TASK INSTRUCTIONS: Your answer should be one number: the count of lines in the data below that include "Create".

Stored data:
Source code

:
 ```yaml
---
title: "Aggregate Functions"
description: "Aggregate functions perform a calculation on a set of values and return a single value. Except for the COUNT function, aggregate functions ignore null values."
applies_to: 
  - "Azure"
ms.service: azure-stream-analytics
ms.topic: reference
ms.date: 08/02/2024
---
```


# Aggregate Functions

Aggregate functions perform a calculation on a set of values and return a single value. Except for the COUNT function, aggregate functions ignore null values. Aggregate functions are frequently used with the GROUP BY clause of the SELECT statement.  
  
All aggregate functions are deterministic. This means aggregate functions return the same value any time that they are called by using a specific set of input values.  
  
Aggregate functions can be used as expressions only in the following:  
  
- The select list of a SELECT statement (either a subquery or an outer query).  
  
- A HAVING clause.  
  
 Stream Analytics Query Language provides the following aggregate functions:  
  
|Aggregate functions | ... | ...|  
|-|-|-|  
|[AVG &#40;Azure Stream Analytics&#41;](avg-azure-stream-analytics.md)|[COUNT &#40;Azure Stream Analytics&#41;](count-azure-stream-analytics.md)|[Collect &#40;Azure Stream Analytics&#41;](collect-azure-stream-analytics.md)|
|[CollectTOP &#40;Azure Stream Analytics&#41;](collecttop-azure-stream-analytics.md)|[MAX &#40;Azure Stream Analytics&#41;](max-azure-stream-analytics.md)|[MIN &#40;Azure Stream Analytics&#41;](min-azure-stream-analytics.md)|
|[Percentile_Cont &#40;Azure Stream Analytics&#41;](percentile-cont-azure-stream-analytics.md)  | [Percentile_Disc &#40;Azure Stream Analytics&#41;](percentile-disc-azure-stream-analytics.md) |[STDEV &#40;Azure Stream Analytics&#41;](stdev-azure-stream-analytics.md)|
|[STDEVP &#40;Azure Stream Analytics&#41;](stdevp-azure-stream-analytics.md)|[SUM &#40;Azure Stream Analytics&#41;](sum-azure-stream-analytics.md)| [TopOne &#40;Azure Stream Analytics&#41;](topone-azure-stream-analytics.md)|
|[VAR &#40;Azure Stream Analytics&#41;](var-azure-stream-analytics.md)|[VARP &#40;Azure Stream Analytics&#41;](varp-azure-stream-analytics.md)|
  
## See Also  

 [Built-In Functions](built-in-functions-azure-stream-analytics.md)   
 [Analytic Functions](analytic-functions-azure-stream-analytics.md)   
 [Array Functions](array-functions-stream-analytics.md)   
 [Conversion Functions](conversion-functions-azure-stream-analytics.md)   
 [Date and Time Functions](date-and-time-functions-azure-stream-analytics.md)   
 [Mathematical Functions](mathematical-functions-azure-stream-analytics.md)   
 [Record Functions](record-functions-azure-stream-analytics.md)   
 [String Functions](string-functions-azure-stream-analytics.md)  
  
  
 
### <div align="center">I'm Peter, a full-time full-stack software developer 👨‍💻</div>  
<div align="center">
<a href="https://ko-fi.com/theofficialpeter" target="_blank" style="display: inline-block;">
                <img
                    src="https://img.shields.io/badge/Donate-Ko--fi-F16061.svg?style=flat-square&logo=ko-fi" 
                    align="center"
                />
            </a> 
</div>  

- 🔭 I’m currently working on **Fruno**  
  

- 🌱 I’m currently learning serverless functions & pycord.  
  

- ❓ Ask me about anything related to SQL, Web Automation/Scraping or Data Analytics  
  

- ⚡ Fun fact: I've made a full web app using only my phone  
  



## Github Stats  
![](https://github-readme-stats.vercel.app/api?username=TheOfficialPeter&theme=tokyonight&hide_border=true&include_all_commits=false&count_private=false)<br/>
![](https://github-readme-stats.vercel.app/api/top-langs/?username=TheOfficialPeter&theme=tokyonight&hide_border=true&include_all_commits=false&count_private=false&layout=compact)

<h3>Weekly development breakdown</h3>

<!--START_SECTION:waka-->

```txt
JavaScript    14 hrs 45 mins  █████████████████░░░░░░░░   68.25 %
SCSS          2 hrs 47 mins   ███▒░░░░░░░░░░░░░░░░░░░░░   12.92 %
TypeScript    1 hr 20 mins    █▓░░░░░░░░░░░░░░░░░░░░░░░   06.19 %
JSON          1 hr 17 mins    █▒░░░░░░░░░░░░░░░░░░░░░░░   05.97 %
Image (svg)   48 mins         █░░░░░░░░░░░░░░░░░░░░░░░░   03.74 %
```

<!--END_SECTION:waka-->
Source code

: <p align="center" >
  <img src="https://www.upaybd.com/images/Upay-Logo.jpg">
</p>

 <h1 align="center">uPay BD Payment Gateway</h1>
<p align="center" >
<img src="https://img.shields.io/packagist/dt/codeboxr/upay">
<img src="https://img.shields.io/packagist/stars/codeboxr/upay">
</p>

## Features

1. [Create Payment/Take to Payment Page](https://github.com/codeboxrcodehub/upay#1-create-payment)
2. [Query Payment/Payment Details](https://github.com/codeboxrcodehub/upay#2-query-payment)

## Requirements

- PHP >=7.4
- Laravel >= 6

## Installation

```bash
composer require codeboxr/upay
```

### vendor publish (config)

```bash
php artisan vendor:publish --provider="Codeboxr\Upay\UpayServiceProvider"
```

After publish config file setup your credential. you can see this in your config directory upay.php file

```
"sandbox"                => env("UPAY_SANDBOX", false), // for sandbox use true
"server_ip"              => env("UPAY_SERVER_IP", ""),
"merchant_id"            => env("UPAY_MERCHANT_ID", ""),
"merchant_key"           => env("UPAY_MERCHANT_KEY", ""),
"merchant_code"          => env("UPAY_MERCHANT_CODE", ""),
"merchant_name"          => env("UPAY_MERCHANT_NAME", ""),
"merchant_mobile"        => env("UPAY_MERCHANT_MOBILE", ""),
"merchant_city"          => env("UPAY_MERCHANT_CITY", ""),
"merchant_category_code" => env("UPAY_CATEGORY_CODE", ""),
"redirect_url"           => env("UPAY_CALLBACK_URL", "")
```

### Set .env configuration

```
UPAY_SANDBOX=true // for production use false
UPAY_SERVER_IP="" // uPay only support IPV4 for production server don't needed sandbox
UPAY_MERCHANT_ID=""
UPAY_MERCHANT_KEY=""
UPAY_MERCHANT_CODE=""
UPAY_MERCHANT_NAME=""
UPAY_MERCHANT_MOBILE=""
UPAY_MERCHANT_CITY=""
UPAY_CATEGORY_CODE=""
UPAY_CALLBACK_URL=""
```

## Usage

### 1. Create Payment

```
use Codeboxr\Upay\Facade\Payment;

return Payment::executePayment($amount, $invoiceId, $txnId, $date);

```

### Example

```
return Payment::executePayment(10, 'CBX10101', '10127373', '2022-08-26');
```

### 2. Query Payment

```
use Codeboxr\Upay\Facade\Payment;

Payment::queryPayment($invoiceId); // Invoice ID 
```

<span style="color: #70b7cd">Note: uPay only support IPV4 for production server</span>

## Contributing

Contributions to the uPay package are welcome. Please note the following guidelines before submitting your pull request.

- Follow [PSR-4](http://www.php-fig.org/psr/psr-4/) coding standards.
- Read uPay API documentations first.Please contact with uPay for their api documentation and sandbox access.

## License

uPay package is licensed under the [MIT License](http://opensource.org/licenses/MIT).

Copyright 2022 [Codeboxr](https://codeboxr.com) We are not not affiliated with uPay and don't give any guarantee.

RESPONSE AREA: 2